§ TASK PROMPT:
Could you filter the data below down to the lines that hold the word "matrix"?

§ STUDY MATERIAL:
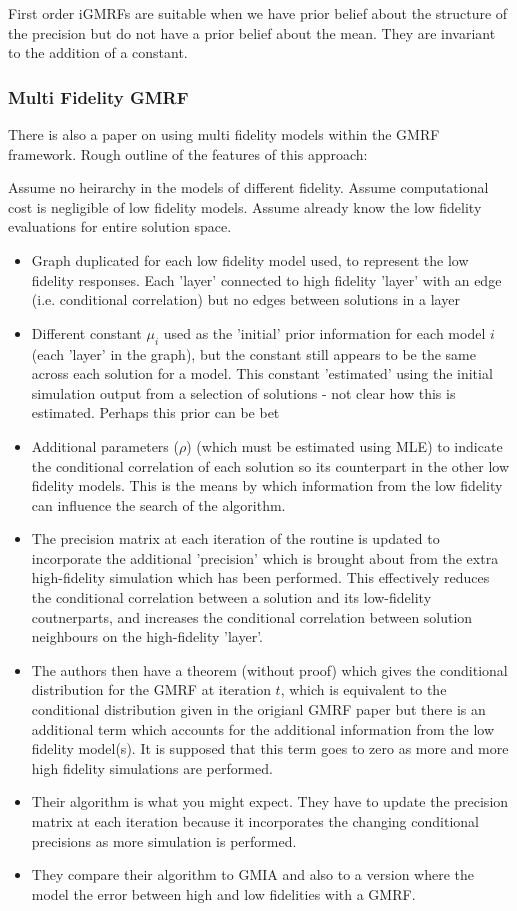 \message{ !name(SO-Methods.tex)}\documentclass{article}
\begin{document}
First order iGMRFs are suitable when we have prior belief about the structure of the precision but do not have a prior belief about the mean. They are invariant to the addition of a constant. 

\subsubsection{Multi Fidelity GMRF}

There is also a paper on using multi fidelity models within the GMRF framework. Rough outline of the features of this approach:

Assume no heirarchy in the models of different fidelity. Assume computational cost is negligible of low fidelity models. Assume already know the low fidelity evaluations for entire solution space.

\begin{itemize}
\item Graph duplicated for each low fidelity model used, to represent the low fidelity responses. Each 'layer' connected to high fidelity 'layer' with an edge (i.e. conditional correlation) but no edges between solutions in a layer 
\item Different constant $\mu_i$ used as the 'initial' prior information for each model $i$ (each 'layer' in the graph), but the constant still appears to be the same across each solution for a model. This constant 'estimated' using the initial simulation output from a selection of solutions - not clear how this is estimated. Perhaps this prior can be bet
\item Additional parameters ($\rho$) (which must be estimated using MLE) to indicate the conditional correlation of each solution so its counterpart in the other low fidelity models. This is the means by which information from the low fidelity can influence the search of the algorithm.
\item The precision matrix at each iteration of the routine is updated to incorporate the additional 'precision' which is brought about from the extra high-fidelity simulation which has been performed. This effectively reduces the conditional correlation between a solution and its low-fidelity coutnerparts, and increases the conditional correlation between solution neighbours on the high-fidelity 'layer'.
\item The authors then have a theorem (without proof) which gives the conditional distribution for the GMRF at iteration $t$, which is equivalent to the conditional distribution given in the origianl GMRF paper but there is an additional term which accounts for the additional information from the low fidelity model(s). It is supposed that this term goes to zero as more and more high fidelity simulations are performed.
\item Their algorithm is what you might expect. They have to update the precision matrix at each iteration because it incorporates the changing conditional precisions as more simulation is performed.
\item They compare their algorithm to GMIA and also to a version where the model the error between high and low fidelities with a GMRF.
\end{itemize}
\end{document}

* * *

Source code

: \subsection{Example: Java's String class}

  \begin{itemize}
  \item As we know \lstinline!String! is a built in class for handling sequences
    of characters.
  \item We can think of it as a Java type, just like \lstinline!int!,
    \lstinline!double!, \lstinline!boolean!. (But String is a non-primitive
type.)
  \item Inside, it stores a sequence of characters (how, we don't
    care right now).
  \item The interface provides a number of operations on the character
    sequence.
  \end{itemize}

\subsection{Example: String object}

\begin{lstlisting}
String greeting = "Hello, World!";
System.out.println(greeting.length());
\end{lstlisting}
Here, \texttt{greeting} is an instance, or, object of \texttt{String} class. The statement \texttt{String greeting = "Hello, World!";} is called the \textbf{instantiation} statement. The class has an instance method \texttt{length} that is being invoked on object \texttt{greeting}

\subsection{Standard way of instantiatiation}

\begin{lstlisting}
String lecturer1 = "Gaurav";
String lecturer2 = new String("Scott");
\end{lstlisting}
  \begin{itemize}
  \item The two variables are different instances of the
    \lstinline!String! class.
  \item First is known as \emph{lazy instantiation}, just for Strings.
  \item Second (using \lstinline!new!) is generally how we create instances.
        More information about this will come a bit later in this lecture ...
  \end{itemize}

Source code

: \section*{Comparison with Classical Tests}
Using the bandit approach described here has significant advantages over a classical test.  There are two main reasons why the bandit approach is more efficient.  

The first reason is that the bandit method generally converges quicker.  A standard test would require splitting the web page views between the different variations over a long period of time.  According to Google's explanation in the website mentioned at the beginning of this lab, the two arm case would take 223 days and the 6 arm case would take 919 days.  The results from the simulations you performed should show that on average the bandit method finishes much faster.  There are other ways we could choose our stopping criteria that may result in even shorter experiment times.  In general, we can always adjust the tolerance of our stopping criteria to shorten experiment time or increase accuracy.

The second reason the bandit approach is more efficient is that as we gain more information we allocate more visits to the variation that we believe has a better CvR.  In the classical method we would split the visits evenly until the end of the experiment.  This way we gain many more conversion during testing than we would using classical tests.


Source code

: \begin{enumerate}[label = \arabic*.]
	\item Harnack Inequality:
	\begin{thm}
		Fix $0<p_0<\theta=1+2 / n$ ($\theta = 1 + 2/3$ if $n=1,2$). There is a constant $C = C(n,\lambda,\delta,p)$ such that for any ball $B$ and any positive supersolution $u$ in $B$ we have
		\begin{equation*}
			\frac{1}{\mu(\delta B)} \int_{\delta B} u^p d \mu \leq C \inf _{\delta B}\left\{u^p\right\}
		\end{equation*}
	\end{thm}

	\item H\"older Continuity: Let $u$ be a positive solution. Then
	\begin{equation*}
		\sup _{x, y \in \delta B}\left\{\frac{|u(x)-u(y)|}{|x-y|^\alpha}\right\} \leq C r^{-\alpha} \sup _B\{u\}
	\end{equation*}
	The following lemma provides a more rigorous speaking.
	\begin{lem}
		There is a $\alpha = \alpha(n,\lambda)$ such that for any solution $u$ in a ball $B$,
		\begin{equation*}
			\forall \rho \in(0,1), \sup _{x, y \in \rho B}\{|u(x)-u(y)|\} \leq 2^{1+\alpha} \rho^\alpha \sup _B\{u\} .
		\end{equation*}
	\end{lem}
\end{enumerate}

§ RESPONSE TO THE TASK:
\item The precision matrix at each iteration of the routine is updated to incorporate the additional 'precision' which is brought about from the extra high-fidelity simulation which has been performed. This effectively reduces the conditional correlation between a solution and its low-fidelity coutnerparts, and increases the conditional correlation between solution neighbours on the high-fidelity 'layer'.
\item Their algorithm is what you might expect. They have to update the precision matrix at each iteration because it incorporates the changing conditional precisions as more simulation is performed.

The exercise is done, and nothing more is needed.